--- What the task requires ---
Give back exactly the lines of the data below, starting with the line that has "Name | Type" and going on through the line that has "void (empty response body)".

═══ Recorded data

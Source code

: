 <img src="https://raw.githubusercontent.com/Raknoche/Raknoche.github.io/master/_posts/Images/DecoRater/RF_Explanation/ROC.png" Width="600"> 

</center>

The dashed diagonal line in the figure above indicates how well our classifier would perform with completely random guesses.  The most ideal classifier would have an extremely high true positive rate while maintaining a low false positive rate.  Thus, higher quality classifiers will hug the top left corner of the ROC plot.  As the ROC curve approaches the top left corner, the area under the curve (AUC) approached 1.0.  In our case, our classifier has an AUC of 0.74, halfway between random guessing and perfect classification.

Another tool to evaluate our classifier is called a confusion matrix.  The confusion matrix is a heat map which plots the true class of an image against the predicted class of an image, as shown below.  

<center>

══════
═══ Recorded data

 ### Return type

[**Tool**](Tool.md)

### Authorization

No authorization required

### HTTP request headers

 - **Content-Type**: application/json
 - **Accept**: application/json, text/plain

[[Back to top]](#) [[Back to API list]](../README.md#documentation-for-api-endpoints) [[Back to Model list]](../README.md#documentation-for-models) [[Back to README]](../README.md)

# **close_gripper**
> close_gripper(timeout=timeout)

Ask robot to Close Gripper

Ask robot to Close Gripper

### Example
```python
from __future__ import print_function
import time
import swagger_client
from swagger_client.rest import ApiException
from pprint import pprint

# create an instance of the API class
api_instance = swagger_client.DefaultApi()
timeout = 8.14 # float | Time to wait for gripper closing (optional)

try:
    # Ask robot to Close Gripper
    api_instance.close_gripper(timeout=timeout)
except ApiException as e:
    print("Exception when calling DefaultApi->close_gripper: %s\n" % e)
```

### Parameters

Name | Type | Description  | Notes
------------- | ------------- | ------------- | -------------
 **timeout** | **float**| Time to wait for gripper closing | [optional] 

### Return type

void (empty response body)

══════

--- Exercise solution ---
Name | Type | Description  | Notes
------------- | ------------- | ------------- | -------------
 **timeout** | **float**| Time to wait for gripper closing | [optional] 

### Return type

void (empty response body)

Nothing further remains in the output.